Stored items from a collection:
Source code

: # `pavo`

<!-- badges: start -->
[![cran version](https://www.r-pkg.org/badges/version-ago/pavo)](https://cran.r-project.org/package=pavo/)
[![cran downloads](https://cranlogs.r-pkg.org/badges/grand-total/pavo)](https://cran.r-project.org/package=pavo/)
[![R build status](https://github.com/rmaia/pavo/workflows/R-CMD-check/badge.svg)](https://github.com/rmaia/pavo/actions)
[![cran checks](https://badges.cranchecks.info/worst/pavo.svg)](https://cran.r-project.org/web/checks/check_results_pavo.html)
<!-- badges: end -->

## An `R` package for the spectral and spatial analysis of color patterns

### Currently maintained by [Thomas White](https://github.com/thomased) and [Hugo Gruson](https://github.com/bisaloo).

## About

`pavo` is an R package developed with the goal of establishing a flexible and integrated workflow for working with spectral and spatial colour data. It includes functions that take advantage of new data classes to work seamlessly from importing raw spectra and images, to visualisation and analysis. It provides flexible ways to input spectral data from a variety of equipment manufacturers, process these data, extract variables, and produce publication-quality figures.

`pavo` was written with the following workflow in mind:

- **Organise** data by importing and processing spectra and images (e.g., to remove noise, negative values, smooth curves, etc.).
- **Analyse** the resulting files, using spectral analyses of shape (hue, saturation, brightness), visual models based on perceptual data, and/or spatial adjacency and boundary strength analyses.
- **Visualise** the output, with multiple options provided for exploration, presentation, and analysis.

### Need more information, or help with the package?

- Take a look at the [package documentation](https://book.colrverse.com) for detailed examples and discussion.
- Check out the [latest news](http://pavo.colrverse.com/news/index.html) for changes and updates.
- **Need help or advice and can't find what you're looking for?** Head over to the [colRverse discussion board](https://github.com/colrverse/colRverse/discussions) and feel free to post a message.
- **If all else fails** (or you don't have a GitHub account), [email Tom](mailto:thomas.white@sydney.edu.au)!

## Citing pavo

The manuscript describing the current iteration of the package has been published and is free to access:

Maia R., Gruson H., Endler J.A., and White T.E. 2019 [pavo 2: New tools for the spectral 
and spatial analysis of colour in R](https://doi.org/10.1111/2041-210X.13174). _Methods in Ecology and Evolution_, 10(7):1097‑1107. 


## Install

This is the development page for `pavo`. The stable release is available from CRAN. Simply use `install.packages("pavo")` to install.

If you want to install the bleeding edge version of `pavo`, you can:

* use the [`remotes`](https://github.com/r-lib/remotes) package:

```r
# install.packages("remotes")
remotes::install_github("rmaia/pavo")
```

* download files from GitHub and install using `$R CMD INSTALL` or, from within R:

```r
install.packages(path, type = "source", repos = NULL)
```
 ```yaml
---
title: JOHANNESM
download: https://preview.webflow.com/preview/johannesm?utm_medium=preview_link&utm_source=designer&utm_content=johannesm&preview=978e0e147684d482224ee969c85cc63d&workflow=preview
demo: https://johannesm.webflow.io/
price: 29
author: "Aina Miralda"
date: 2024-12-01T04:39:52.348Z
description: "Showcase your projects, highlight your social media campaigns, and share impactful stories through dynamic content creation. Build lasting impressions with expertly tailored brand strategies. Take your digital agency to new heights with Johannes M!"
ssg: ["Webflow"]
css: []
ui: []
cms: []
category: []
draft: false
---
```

WHAT IS EXPECTED
Where the word "files" appears in a line of the entries, copy that line.

THE COMPLETED TASK
- **Analyse** the resulting files, using spectral analyses of shape (hue, saturation, brightness), visual models based on perceptual data, and/or spatial adjacency and boundary strength analyses.
* download files from GitHub and install using `$R CMD INSTALL` or, from within R:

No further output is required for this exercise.